Irvine also disclosed that the second phase of the plan by Visionscape to clean up the state in conjunction with government agencies, is the door-to-door collection service, which would commence, in the 4th quarter of 2017.
 
Reiterating the state’s commitment to a functional, robust and sustainable waste management system aimed at uplifting Lagos as one of the cleanest cities in the world, Lagos State Governor, Mr. Akinwunmi Ambode said his dream, all along, had always been to positively affect the state as far as waste management is concerned, and that his commitment to follow it through was unwavering.   

According to him, the soft launch of the new waste management policy was a dream come true, and a demonstrable evidence of what determination and proper planning could bring into fruition. 
 
He said: “Coming here and seeing these fantastically looking vans and trucks of Visionscape that would be used for waste management in the state is inspiring and encouraging. This is just a small bit of what we intend to launch through the CLI in days to come.
 
“I must say I am one of the happiest persons in the world today because a lot of people thought that this would not be achieved but here we are today launching the first phase.“I just want to say here that we have always believed in Visionscape and if not, we would not have chosen the consortium to do this for us. We firmly believe in the firm; we are standing by them because we know they can do it and they will do it and make Lagos to be the cleanest city in the world by the grace of God.
 
“We are very glad and satisfied with the giant strides Visionscape is taking in ensuring that we achieve the aim that we have all sat down to set. I just want to admonish members of staff of the firm that apart from what they would be paid, they should see this as their own contribution to making Lagos what we all want it to be, which is to become the cleanest city in the world.”

For Visionscape’s Executive Director, Mr. Harry Ackerman, the company was delighted to be part of the journey to make Lagos a clean state, assuring that modern techniques and technologies in waste management would be deployed to provide top class services for the people.
 
He said: “Our top priority is to ensure that the management and the waste management needs of Lagos are met.
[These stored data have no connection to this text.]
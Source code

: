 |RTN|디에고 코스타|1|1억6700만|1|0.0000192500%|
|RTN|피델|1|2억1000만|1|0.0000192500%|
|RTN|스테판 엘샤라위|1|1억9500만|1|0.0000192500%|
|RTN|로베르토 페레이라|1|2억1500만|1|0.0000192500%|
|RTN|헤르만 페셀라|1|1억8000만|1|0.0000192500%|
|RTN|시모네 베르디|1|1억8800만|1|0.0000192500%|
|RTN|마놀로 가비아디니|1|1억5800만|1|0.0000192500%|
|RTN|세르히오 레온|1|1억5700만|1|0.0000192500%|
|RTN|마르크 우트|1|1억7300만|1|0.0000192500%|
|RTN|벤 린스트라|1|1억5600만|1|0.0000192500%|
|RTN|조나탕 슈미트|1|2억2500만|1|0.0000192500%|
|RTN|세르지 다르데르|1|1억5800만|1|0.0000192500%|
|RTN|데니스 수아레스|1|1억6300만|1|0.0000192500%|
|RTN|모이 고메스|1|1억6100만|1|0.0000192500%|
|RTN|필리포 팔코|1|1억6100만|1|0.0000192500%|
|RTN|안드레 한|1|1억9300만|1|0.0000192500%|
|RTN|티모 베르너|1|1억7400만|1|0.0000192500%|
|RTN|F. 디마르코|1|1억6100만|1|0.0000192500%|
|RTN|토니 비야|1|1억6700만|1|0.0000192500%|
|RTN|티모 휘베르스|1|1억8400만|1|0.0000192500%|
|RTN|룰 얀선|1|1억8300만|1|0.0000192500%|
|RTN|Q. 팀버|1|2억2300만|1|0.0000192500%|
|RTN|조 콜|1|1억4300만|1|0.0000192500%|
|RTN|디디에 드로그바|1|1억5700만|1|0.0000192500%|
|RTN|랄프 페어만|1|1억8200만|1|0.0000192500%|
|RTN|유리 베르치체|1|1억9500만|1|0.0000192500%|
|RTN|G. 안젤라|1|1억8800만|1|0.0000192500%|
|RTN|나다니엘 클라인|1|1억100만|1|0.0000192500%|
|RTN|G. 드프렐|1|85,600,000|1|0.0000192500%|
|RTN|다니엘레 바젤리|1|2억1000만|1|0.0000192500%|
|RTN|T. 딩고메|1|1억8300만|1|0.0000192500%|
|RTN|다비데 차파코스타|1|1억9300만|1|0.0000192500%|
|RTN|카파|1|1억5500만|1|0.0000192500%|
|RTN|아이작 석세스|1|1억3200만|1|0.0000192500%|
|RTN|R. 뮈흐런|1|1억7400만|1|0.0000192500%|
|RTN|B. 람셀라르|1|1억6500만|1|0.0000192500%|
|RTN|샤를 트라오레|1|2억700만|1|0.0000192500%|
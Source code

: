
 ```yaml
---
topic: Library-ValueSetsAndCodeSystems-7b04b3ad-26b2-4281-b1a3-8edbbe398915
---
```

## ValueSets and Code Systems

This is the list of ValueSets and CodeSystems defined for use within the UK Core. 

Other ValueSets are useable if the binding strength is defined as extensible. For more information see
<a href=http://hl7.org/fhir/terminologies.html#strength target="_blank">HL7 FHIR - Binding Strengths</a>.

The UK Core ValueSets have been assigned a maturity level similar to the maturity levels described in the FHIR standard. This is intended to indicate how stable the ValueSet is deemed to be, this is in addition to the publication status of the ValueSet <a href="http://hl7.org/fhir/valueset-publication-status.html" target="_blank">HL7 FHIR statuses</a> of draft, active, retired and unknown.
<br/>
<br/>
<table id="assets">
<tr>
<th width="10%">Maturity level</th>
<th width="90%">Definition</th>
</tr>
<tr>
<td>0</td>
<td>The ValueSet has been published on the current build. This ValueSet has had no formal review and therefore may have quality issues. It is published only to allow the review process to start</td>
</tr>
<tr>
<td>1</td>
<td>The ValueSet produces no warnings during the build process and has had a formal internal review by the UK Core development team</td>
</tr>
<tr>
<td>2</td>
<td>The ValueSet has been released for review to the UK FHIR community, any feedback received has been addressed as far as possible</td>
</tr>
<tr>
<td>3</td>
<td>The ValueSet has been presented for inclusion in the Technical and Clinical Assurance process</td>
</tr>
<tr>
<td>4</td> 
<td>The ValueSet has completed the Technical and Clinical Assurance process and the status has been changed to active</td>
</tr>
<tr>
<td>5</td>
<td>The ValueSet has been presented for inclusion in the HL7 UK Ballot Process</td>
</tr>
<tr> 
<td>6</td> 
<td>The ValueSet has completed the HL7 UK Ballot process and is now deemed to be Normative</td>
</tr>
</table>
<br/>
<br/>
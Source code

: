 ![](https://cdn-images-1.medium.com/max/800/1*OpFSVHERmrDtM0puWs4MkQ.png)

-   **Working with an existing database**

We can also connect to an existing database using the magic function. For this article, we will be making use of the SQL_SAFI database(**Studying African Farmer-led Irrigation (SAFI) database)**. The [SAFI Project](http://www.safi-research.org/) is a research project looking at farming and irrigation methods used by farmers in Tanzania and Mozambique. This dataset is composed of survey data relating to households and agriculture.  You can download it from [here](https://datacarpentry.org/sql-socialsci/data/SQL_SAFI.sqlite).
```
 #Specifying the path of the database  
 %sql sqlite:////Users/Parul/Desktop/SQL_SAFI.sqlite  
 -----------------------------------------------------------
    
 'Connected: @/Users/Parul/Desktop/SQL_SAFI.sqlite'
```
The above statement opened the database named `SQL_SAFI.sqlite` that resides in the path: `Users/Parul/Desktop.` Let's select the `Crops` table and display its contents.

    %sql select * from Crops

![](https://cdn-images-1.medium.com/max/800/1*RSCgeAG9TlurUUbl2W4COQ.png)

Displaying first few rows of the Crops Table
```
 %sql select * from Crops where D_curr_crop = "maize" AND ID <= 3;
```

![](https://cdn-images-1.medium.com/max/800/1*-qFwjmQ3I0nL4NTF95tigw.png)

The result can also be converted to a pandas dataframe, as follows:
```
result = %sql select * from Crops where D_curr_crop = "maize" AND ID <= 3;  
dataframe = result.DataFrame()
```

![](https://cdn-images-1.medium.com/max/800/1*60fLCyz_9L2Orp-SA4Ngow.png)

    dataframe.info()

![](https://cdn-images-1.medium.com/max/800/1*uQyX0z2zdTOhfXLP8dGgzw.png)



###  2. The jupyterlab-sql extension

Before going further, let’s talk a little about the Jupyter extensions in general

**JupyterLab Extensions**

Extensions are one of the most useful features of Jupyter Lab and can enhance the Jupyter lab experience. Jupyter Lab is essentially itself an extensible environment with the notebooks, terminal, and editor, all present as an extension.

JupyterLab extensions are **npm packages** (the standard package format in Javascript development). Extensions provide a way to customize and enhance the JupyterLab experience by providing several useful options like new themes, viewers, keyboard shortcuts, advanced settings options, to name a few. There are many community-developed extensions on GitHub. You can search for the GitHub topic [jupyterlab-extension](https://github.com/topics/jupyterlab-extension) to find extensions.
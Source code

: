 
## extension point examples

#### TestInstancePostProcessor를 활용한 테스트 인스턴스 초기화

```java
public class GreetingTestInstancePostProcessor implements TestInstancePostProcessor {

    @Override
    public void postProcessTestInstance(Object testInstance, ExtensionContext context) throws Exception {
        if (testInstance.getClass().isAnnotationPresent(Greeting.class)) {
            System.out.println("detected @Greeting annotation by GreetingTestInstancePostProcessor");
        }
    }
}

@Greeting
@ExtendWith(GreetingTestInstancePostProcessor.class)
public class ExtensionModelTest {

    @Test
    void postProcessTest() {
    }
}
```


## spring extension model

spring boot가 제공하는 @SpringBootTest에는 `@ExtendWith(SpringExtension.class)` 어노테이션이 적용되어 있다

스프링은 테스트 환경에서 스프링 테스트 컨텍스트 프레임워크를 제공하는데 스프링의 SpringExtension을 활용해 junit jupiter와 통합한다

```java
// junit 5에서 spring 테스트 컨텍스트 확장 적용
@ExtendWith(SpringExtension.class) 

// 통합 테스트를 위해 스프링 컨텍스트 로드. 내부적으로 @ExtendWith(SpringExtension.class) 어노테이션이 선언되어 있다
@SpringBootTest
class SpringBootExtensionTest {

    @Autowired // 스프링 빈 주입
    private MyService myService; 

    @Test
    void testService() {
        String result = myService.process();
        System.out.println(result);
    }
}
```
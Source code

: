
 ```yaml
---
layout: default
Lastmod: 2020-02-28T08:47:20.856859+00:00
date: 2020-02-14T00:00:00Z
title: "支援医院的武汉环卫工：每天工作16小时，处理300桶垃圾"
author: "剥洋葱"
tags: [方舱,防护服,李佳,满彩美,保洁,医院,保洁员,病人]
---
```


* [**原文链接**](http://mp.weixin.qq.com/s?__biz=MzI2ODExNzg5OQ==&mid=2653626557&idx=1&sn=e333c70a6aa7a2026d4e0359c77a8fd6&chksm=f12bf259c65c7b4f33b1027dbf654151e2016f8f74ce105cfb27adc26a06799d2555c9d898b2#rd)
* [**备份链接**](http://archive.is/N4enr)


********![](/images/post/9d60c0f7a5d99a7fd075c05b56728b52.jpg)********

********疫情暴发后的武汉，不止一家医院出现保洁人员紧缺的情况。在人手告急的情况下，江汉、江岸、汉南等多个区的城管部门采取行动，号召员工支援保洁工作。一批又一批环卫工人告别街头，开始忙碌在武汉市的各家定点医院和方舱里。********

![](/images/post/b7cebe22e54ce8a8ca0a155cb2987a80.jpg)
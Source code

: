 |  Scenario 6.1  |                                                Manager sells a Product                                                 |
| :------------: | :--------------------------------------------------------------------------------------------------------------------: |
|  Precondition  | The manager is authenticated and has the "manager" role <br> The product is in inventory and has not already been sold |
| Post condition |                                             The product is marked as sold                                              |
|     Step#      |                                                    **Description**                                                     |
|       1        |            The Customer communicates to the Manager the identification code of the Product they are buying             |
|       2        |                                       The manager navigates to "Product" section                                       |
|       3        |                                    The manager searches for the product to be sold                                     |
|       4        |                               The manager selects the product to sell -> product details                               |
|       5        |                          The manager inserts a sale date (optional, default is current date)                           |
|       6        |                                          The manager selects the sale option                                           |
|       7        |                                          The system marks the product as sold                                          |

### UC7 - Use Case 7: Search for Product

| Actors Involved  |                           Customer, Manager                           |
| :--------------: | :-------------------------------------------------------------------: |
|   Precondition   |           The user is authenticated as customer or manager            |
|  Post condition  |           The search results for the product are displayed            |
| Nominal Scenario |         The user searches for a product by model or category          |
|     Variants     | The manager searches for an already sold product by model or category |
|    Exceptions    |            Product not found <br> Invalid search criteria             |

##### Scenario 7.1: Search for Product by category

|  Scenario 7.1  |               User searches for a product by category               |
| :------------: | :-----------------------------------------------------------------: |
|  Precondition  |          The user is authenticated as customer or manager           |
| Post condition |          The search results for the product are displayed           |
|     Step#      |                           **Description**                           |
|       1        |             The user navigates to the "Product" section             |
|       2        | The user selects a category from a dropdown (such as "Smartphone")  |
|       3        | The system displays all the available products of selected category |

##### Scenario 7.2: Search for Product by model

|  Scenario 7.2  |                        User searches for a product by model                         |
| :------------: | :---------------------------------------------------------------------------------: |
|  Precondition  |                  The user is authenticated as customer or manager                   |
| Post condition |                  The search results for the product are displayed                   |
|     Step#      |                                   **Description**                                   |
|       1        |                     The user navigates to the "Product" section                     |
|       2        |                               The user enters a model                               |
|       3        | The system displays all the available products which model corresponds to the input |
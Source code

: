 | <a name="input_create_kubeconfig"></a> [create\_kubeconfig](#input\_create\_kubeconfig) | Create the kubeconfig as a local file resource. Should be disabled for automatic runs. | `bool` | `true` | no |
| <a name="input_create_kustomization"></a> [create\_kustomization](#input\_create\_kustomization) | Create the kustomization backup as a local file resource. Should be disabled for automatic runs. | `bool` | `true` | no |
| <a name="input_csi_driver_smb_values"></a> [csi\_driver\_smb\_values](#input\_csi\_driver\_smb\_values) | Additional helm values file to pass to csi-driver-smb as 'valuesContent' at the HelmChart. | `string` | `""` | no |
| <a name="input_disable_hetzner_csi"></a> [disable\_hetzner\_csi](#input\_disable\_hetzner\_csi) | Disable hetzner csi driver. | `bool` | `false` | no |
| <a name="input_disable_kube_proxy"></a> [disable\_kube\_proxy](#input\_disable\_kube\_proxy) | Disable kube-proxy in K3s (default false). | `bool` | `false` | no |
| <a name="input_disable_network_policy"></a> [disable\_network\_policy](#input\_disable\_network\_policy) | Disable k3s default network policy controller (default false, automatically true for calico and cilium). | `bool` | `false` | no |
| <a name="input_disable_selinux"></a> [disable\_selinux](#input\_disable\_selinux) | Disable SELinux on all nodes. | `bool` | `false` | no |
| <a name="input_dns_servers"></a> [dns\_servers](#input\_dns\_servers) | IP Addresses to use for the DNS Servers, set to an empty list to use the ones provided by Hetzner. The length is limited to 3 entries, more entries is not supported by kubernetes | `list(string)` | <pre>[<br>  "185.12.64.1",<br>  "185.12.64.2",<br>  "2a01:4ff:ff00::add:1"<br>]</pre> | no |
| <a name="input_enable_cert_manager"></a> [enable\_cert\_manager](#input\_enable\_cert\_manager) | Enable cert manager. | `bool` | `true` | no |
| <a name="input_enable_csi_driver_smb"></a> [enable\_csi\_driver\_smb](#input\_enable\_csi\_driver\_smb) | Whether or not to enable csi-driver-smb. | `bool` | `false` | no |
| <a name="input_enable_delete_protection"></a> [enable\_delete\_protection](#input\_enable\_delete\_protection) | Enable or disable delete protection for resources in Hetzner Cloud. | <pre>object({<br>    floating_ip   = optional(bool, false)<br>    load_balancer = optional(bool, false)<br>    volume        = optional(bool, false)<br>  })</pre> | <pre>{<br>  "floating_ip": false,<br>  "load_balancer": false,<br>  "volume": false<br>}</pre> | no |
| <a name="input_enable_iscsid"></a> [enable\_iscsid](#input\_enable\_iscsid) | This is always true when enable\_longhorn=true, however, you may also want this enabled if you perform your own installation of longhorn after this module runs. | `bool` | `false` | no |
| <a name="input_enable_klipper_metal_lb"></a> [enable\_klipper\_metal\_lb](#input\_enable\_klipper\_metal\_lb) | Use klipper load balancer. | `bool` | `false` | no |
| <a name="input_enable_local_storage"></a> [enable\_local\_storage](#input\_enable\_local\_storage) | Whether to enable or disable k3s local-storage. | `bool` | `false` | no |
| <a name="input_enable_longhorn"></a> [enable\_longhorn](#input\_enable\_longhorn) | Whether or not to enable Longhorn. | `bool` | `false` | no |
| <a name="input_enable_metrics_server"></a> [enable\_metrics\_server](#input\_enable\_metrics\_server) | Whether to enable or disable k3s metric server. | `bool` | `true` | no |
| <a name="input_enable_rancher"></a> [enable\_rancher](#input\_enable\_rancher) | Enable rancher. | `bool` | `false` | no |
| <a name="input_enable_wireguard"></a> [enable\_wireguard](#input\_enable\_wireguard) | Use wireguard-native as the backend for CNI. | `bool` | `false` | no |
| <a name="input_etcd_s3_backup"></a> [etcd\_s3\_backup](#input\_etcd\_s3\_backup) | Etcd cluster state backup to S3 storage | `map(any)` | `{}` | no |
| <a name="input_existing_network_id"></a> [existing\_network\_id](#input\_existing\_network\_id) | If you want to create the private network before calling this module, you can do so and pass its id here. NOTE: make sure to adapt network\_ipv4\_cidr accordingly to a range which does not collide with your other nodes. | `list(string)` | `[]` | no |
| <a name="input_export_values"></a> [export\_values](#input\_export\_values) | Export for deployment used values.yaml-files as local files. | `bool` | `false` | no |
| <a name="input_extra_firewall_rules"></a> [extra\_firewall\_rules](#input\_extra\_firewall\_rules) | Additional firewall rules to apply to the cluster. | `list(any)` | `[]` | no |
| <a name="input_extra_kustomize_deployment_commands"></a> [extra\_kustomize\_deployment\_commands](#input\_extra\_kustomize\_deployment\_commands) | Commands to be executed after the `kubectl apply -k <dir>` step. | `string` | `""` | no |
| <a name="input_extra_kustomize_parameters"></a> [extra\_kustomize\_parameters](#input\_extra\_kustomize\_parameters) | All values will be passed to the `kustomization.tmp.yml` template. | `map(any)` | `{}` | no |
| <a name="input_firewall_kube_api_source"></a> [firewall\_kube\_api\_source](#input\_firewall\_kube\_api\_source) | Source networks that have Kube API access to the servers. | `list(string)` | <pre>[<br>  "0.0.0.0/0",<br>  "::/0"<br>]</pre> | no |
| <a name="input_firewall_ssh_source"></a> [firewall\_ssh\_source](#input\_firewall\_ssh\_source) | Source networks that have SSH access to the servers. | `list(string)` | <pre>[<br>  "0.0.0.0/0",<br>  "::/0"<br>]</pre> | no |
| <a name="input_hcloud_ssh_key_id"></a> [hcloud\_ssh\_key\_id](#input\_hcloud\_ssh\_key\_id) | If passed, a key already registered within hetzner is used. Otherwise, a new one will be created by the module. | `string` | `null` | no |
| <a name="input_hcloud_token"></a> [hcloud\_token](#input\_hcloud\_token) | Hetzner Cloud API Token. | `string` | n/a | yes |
We will do this by implementing sustainable long-term solutions that are tailor-made for Lagos specifically.
 
“We have also developed sound business models, processes and technologies which are a central component of our integrated waste management plan. We are refurbishing, building and upgrading waste management facilities located in different parts of the state. These include engineered sanitary landfills, transfer loading stations, material recovering facilities and multiple maintenance centres.”

For Dr. Babatunde Adejare, the innovative environmental utility group, should be commended for investing in Nigeria during a period of economic recession and inflation considered unhealthy by most investors.

 
“We believe in Visionscape. We are standing by you. We know you can do it. With your capabilities and clout, Lagos State will be the cleanest city in the world. We will work with you in every way and we will make it happen together. This is your Lagos, our Lagos,” the Commissioner averred.
 
He called on Lagosians to embrace the Cleaner Lagos Initiative which will add value to the quality of life in the city and stressed that the Ambode government will not dodge challenges but face it head on to deliver solutions.
 
On the issue of PSP operators, he said efforts were on going to resolve the issue amicably, asserting, “we will work together. They are our people. As agents of change, we all need ourselves and we should encourage the new culture. Research has shown that Lagosians are not dirty people but we have a challenge with visitors to Lagos and we have resolved to continue to educate them.”